::: RECORDED DATA :::
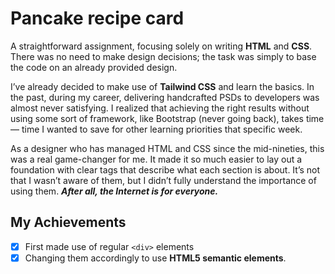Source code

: # Pancake recipe card

A straightforward assignment, focusing solely on writing **HTML** and **CSS**. There was no need to make design decisions; the task was simply to base the code on an already provided design.

I’ve already decided to make use of **Tailwind CSS** and learn the basics. In the past, during my career, delivering handcrafted PSDs to developers was almost never satisfying. I realized that achieving the right results without using some sort of framework, like Bootstrap (never going back), takes time — time I wanted to save for other learning priorities that specific week.

As a designer who has managed HTML and CSS since the mid-nineties, this was a real game-changer for me. It made it so much easier to lay out a foundation with clear tags that describe what each section is about. It’s not that I wasn’t aware of them, but I didn’t fully understand the importance of using them. **_After all, the Internet is for everyone._**

## **My Achievements**

- [x] First made use of regular `<div>` elements
- [x] Changing them accordingly to use **HTML5 semantic elements**.

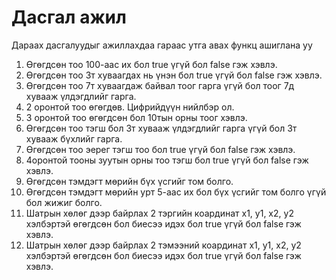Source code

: # Дасгал ажил
Дараах дасгалуудыг ажиллахдаа гараас утга авах функц ашиглана уу

1. Өгөгдсөн тоо 100-аас их бол true үгүй бол false гэж хэвлэ.
2. Өгөгдсөн тоо 3т хуваагдах нь үнэн бол true үгүй бол false гэж хэвлэ.
3. Өгөгдсөн тоо 7т хуваагдаж байвал тоог гарга үгүй бол тоог 7д хувааж үлдэгдлийг гарга.
4. 2 оронтой тоо өгөгдөв. Цифрийдүүн нийлбэр ол.
5. 3 оронтой тоо өгөгдсөн бол 10тын орны тоог хэвлэ.
6. Өгөгдсөн тоо тэгш бол 3т хувааж үлдэгдлийг гарга үгүй бол 3т хувааж бүхлийг гарга.
7. Өгөгдсөн тоо эерег тэгш тоо бол true үгүй бол false гэж хэвлэ.
8. 4оронтой тооны зуутын орны тоо тэгш бол true үгүй бол false гэж хэвлэ.
9. Өгөгдсөн тэмдэгт мөрийн бүх үсгийг том болго.
10. Өгөгдсөн тэмдэгт мөрийн урт 5-аас их бол бүх үсгийг том болго үгүй бол жижиг болго.
11. Шатрын хөлөг дээр байрлах 2 тэргийн коардинат x1, y1, x2, y2 хэлбэртэй өгөгдсөн бол биесээ идэх бол true үгүй бол false гэж хэвлэ.
12. Шатрын хөлөг дээр байрлах 2 тэмээний коардинат x1, y1, x2, y2 хэлбэртэй өгөгдсөн бол биесээ идэх бол true үгүй бол false гэж хэвлэ.
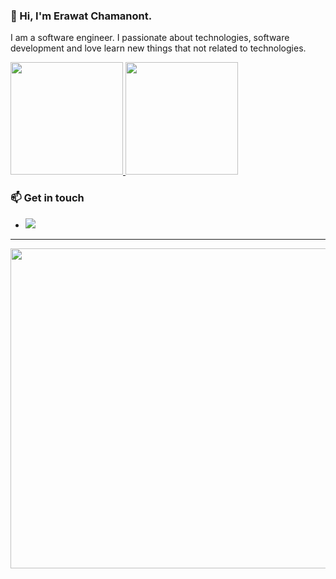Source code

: ### 👋 Hi, I'm Erawat Chamanont.

I am a software engineer. I passionate about technologies, software development and love learn new things that not related to technologies. 


<a href="https://github.com/erawat">
  <img height="180em" src="https://github-readme-stats-eight-theta.vercel.app/api?username=erawat&show_icons=true&theme=algolia&include_all_commits=true&count_private=true"/>
  <img height="180em" src="https://github-readme-stats-eight-theta.vercel.app/api/top-langs/?username=erawat&layout=compact&langs_count=8&theme=algolia"/>
</a>


### 📫 Get in touch
-  <a href="https://www.linkedin.com/in/erawat/"><img src="https://img.shields.io/badge/-Erawat%20Chamanont-0077B5?style=flat&logo=Linkedin&logoColor=white"/></a>

---
<img src="https://random-memer.herokuapp.com/" width="512px"/>
<!--<!--
**erawat/erawat** is a ✨ _special_ ✨ repository because its `README.md` (this file) appears on your GitHub profile.

Here are some ideas to get you started:

- 🔭 I’m currently working on ...
- 🌱 I’m currently learning ...
- 👯 I’m looking to collaborate on ...
- 🤔 I’m looking for help with ...
- 💬 Ask me about ...
- 📫 How to reach me: ...
- 😄 Pronouns: ...
- ⚡ Fun fact: ...
-->
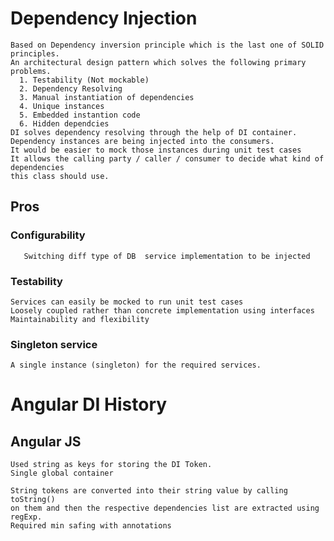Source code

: 
# Dependency Injection
    Based on Dependency inversion principle which is the last one of SOLID principles.
    An architectural design pattern which solves the following primary problems.
      1. Testability (Not mockable)
      2. Dependency Resolving
      3. Manual instantiation of dependencies
      4. Unique instances 
      5. Embedded instantion code
      6. Hidden dependcies
    DI solves dependency resolving through the help of DI container.
    Dependency instances are being injected into the consumers.
    It would be easier to mock those instances during unit test cases 
    It allows the calling party / caller / consumer to decide what kind of dependencies
    this class should use.
   ## Pros
   ### Configurability
       Switching diff type of DB  service implementation to be injected  
   ### Testability
	Services can easily be mocked to run unit test cases
    Loosely coupled rather than concrete implementation using interfaces
    Maintainability and flexibility
  ### Singleton service
    A single instance (singleton) for the required services.
    
 # Angular DI History
  ## Angular JS
    Used string as keys for storing the DI Token.
    Single global container 
    
    String tokens are converted into their string value by calling toString()
    on them and then the respective dependencies list are extracted using regExp.
    Required min safing with annotations 

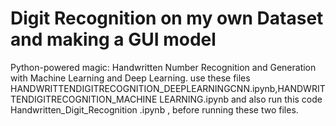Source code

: # Digit Recognition on my own Dataset and making a GUI model

Python-powered magic: Handwritten Number Recognition and Generation with Machine Learning and Deep Learning.
use these files HANDWRITTENDIGITRECOGNITION_DEEPLEARNINGCNN.ipynb,HANDWRITTENDIGITRECOGNITION_MACHINE LEARNING.ipynb and also run this code Handwritten_Digit_Recognition .ipynb , before running these two files.
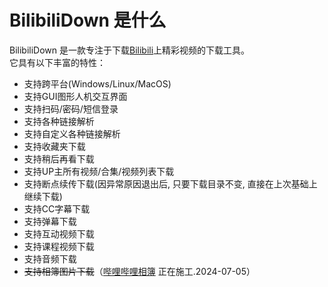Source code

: 
# BilibiliDown 是什么

BilibiliDown 是一款专注于下载[Bilibili](https://www.bilibili.com)上精彩视频的下载工具。  
它具有以下丰富的特性：  
-  支持跨平台(Windows/Linux/MacOS)  
-  支持GUI图形人机交互界面  
-  支持扫码/密码/短信登录  
-  支持各种链接解析
-  支持自定义各种链接解析
-  支持收藏夹下载  
-  支持稍后再看下载  
-  支持UP主所有视频/合集/视频列表下载  
-  支持断点续传下载(因异常原因退出后, 只要下载目录不变, 直接在上次基础上继续下载)
-  支持CC字幕下载  
-  支持弹幕下载  
-  支持互动视频下载  
-  支持课程视频下载  
-  支持音频下载  
-  ~~支持相簿图片下载~~（[哔哩哔哩相簿](https://h.bilibili.com) 正在施工.2024-07-05）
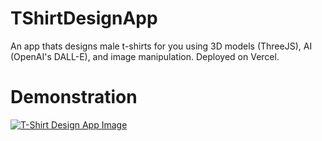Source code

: # TShirtDesignApp
An app thats designs male t-shirts for you using 3D models (ThreeJS), AI (OpenAI's DALL-E), and image manipulation. Deployed on Vercel.

# Demonstration
[![T-Shirt Design App Image](https://img.youtube.com/vi/07r8ppNHkQQ/0.jpg)](https://www.youtube.com/watch?v=07r8ppNHkQQ)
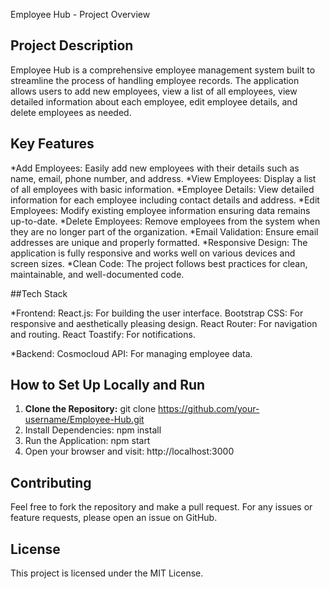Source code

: Employee Hub - Project Overview

## Project Description
Employee Hub is a comprehensive employee management system built to streamline the process of handling employee records. The application allows users to add new employees, view a list of all employees, view detailed information about each employee, edit employee details, and delete employees as needed.

## Key Features
*Add Employees: Easily add new employees with their details such as name, email, phone number, and address.
*View Employees: Display a list of all employees with basic information.
*Employee Details: View detailed information for each employee including contact details and address.
*Edit Employees: Modify existing employee information ensuring data remains up-to-date.
*Delete Employees: Remove employees from the system when they are no longer part of the organization.
*Email Validation: Ensure email addresses are unique and properly formatted.
*Responsive Design: The application is fully responsive and works well on various devices and screen sizes.
*Clean Code: The project follows best practices for clean, maintainable, and well-documented code.

##Tech Stack

*Frontend:
React.js: For building the user interface.
Bootstrap CSS: For responsive and aesthetically pleasing design.
React Router: For navigation and routing.
React Toastify: For notifications.

*Backend:
Cosmocloud API: For managing employee data.

## How to Set Up Locally and Run

1. **Clone the Repository:**
   git clone https://github.com/your-username/Employee-Hub.git
2. Install Dependencies:
   npm install
3. Run the Application:
   npm start
4. Open your browser and visit:
   http://localhost:3000

## Contributing
Feel free to fork the repository and make a pull request. For any issues or feature requests, please open an issue on GitHub.

## License
This project is licensed under the MIT License.
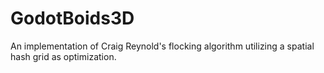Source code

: # GodotBoids3D
 An implementation of Craig Reynold's flocking algorithm utilizing a spatial hash grid as optimization.

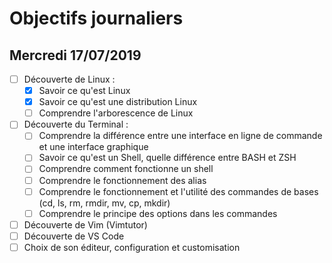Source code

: # Objectifs journaliers

## Mercredi 17/07/2019


* [ ] Découverte de Linux :
  * [X] Savoir ce qu'est Linux
  * [X] Savoir ce qu'est une distribution Linux
  * [ ] Comprendre l'arborescence de Linux
* [ ] Découverte du Terminal : 
  * [ ] Comprendre la différence entre une interface en ligne de commande et une interface graphique
  * [ ] Savoir ce qu'est un Shell, quelle différence entre BASH et ZSH 
  * [ ] Comprendre comment fonctionne un shell
  * [ ] Comprendre le fonctionnement des alias
  * [ ] Comprendre le fonctionnement et l'utilité des commandes de bases (cd, ls, rm, rmdir, mv, cp, mkdir)
  * [ ] Comprendre le principe des options dans les commandes
* [ ] Découverte de Vim (Vimtutor)
* [ ] Découverte de VS Code
* [ ] Choix de son éditeur, configuration et customisation
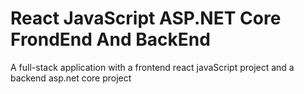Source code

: # React JavaScript ASP.NET Core FrondEnd And BackEnd
 A full-stack application with a frontend react javaScript project and a backend asp.net core project
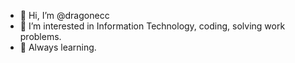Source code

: - 👋 Hi, I’m @dragonecc
- 👀 I’m interested in Information Technology, coding, solving work problems.
- 🌱 Always learning.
:::
WHAT THE EXERCISE ASKS: Of the entries above, transcribe exactly those lines that fall between the line containing "## Mercredi 17/07/2019" and the line containing "Découverte du Terminal", together with those two lines.

ANSWER TO THIS TASK:
## Mercredi 17/07/2019


* [ ] Découverte de Linux :
  * [X] Savoir ce qu'est Linux
  * [X] Savoir ce qu'est une distribution Linux
  * [ ] Comprendre l'arborescence de Linux
* [ ] Découverte du Terminal : 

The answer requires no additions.